The whitepaper compiles Thermo Scientific™ Dionex™ ASE™ Application Notes covering:
  • Extraction conditions and performance data for PCDDs/PCDFs, chlorinated herbicides, organochlorine and organophosphorus pesticides, POPs, PBDEs, and PCBs.
  • Comparison of ASE versus Soxhlet, automated Soxhlet, shaking and SFE for recovery, precision, speed, and solvent usage.
  • Recommendations for ASE cell size, solvent selection, temperature, pressure, static time, and cycle parameters.

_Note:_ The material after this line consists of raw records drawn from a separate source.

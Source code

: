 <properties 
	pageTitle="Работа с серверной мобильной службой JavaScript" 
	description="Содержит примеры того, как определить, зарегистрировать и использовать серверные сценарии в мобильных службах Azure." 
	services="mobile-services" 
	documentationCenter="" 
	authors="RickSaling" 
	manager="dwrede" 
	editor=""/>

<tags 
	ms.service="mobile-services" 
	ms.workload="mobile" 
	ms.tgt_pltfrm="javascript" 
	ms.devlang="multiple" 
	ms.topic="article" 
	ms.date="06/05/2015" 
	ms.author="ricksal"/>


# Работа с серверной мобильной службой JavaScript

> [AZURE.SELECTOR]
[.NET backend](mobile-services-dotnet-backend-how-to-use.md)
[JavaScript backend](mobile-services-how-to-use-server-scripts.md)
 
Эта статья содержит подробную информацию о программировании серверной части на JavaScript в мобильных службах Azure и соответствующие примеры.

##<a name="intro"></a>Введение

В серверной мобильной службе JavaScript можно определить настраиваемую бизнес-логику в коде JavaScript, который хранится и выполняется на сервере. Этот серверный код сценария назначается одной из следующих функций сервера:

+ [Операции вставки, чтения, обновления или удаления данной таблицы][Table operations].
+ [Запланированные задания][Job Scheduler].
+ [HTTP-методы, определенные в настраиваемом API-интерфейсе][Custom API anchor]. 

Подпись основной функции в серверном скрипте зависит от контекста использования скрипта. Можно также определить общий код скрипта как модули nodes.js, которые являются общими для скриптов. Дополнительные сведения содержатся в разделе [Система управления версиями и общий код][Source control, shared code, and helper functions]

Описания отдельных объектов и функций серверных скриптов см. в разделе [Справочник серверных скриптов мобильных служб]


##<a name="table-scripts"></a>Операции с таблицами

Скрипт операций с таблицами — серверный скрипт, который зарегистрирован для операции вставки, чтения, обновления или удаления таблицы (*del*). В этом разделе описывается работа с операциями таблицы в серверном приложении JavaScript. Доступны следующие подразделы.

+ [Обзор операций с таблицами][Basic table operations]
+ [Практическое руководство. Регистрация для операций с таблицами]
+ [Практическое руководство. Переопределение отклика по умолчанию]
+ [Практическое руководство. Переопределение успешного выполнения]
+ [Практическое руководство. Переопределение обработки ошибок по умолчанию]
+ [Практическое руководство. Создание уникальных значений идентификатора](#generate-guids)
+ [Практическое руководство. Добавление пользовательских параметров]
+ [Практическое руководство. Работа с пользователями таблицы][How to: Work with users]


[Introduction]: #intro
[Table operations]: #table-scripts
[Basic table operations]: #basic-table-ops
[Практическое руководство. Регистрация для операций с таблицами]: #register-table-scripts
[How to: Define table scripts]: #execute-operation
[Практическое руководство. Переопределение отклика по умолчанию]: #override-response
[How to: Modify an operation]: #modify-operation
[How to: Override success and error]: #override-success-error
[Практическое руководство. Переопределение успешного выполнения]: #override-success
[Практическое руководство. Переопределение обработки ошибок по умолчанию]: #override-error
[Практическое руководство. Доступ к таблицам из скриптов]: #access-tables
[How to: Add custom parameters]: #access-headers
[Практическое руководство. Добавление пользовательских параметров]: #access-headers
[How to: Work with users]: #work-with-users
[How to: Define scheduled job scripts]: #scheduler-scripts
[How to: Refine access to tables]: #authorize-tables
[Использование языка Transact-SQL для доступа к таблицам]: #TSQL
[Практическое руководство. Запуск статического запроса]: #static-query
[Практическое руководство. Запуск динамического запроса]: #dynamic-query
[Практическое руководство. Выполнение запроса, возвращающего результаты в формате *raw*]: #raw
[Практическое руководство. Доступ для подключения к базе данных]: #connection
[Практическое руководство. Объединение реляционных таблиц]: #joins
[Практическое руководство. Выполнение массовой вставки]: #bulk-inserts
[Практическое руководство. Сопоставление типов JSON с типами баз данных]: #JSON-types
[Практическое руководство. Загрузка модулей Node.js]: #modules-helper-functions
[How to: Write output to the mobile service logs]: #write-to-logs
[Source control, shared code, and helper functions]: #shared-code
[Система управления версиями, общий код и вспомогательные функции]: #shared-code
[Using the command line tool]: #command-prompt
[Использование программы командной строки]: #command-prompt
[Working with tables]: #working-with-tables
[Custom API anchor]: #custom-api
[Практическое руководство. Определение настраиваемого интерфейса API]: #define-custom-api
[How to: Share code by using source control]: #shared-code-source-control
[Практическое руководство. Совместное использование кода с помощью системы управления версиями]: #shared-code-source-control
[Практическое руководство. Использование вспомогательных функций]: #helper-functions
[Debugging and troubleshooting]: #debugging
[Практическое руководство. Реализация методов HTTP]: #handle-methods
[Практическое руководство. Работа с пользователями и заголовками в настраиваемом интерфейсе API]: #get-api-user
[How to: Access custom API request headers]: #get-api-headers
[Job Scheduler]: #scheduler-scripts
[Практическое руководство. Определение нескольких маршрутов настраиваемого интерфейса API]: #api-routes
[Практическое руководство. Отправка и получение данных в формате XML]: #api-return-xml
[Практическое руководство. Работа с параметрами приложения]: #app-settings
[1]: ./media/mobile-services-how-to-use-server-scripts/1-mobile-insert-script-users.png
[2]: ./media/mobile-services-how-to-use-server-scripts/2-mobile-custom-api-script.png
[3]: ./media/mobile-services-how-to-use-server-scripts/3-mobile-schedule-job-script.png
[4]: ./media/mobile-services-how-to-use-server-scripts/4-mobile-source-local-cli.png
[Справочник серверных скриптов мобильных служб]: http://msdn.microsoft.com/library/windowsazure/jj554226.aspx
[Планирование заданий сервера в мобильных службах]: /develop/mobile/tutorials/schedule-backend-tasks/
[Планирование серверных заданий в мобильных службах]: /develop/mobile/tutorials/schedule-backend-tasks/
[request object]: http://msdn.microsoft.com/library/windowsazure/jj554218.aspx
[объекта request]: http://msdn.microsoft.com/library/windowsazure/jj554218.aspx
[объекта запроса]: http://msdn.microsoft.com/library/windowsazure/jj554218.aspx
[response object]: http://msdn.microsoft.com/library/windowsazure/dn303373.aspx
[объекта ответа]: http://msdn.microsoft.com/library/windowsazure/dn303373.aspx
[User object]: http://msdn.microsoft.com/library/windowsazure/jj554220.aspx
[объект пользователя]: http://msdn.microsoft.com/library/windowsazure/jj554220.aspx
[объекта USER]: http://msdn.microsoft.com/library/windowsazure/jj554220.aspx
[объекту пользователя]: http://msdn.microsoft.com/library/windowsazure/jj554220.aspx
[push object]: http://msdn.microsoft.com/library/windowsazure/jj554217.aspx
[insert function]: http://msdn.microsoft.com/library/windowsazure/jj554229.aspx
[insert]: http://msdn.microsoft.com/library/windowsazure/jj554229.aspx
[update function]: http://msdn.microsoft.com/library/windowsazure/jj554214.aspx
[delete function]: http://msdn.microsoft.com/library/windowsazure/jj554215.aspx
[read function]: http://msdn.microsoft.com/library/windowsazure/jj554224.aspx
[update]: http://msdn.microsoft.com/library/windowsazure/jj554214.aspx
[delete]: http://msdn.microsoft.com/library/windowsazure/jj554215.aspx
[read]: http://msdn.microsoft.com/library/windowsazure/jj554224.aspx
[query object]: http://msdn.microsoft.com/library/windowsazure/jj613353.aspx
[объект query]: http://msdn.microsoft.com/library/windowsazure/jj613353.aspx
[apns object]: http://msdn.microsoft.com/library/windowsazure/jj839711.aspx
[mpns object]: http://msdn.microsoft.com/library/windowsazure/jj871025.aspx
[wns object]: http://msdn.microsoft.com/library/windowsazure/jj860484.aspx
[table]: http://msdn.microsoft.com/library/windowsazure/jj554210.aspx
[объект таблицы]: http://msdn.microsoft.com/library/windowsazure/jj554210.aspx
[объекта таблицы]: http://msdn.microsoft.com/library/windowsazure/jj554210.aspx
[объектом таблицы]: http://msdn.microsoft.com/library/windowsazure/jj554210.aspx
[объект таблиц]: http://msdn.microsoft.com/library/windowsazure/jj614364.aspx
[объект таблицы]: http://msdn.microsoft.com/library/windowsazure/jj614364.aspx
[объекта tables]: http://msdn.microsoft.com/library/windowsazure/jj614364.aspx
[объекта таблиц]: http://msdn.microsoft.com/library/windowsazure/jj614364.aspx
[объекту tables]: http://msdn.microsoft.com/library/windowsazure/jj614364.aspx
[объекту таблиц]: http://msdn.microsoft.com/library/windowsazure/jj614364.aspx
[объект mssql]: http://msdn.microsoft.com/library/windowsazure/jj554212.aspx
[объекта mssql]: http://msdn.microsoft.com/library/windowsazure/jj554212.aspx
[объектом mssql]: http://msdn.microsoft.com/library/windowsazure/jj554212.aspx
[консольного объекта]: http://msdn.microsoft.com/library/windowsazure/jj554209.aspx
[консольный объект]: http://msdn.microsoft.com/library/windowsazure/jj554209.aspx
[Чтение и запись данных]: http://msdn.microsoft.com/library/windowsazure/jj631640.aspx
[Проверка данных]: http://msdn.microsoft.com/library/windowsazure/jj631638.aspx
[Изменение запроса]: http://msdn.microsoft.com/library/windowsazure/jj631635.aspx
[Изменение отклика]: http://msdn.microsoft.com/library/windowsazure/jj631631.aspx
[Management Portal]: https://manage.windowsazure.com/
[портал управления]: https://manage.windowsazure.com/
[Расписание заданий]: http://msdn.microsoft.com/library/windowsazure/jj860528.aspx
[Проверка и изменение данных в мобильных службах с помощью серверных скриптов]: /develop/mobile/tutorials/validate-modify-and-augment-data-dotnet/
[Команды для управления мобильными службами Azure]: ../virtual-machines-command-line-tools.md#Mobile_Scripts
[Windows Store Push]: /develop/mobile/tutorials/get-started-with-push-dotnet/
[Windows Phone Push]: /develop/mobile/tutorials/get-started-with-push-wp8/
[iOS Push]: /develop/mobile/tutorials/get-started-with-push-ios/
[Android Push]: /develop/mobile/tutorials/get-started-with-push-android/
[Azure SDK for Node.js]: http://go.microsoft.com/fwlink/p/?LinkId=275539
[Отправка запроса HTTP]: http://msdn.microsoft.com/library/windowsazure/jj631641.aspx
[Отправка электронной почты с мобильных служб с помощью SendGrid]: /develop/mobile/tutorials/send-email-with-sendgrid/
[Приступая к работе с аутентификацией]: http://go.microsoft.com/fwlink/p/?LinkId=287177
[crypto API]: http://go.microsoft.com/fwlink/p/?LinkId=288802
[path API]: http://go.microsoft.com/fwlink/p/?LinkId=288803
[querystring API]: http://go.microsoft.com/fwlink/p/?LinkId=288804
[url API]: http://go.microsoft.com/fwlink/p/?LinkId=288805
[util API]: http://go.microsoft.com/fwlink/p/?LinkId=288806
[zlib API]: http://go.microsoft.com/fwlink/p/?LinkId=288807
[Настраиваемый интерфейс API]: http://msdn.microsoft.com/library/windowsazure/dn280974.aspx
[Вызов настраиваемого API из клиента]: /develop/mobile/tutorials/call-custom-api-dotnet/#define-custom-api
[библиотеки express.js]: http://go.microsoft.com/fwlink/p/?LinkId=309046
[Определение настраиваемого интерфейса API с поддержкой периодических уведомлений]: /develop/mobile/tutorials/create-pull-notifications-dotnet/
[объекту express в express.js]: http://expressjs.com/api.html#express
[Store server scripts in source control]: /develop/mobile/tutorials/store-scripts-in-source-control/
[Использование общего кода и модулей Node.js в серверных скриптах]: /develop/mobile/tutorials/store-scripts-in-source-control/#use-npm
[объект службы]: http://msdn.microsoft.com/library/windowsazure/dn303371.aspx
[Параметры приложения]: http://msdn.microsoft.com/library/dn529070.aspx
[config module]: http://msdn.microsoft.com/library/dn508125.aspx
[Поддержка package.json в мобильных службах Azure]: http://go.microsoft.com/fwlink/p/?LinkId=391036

Methodology and Instrumentation


Common instrumentation and reagents:
  • ASE Systems: Thermo Scientific Dionex ASE 150, 200, 350 with solvent controllers and stainless steel extraction cells (11–33 mL).
  • Dispersants: Diatomaceous Earth (ASE Dispersant).
  • Solvents: Hexane, Acetone, Dichloromethane, Toluene (± modifiers), Methylene Chloride.
  • Clean-up: Low‐pressure and preparative HPLC, SPE cartridges, cellulose filters.
  • Detection: GC‐MS (LR/HR), GC‐MS/MS, GC‐ECD, GC‐NPD, LC‐MS/MS.
Key extraction parameters (typical):
  • Temperature: 100 °C (up to 200 °C for high‐boiling analytes).
  • Pressure: 1500 psi (optimum for flow and pore penetration).
  • Static Time: 5–15 min per cycle; 1–3 cycles.
  • Flush Volume: 60–70% of cell volume.
  • Purge Time: 60–120 s to remove residual solvent.

Main Results and Discussion


ASE performance across multiple analyte classes demonstrates:
  • PCDD/Fs in brick and dust: Equivalent or higher recoveries versus Soxhlet (e.g. 90–110% of reference) with detection limits < 10 ppt.
  • Chlorinated Herbicides and OCPs: Recoveries 90–130% across soil types with RSD < 15%.
  • Organophosphorus Pesticides: Comparable recoveries (95–104%) and precision to shaking methods.
  • POPs and PBDEs: Fast, single‐step extraction yields consistent quantitation of PBDE congeners in house dust, biosolids, sediments; detection down to sub‐ppb levels.
  • PCBs: Recoveries 88–160% in sludge and sediments; method detection limits ~ 0.2–0.4 µg per cartridge or kg matrix.

Benefits and Practical Applications


  • Automation reduces hands-on time and manual variability.
  • Rapid throughput: complete extraction in 10–30 min vs. hours or days.
  • Significant solvent savings (up to 90%) and lower waste generation.
  • High reproducibility and compliance with regulatory methods for environmental monitoring, QA/QC, industrial site assessment, and research.

Future Trends and Opportunities


Emerging developments include:
  • Integration of ASE with on‐line clean-up and direct coupling to UHPLC‐MS/MS for multi-residue workflows.
  • Green solvent alternatives and subcritical water extraction to further reduce environmental impact.
  • Miniaturized and field‐deployable ASE units for rapid on-site screening.
  • Application expansion to new analyte classes (polar pesticides, ultratrace biomarkers, PFAS).

Conclusion


Accelerated Solvent Extraction is a robust, versatile, and regulatory-compliant technique that streamlines environmental sample preparation. It delivers superior speed, reduced solvent usage, and high precision for a broad spectrum of organic contaminants, supporting both traditional laboratories and advanced high-throughput facilities.

References


  • Ezzell J.L., Richter B.E., Felix W.D., Black S.R., Meikle J.E. A comparison of ASE with conventional solvent extraction for organophosphorus pesticides and herbicides. LC/GC. 1995;13:390–398.
  • Richter B.E., Jones B.A., Ezzell J.L., Porter N.L., Avdalovic N., Pohl C. ASE: A technique for sample preparation. Analytical Chemistry. 1996;68:1033–1039.
  • Richter B.E., Ezzell J.L., Knowles D.E., Höfler F., Mattulat A.K.R., Scheutwinkel M., Waddell D.S., Gobran T., Khurana V. Extraction of PCDDs and PCDFs from environmental samples using ASE. Chemosphere. 1997;34:975–987.
  • Frost S.P., Dean J.R., Evans K.P., Harradine K., Cary C., Comber M.H.I. Extraction of hexaconazole from weathered soils: comparison of Soxhlet, MAE, SFE and ASE. Analyst. 1997;122:895–898.
  • Guzzella L., Pozzoni F. ASE of herbicides in agricultural soil samples. Int J Environ Anal Chem. 1998;71(3–4):1–9.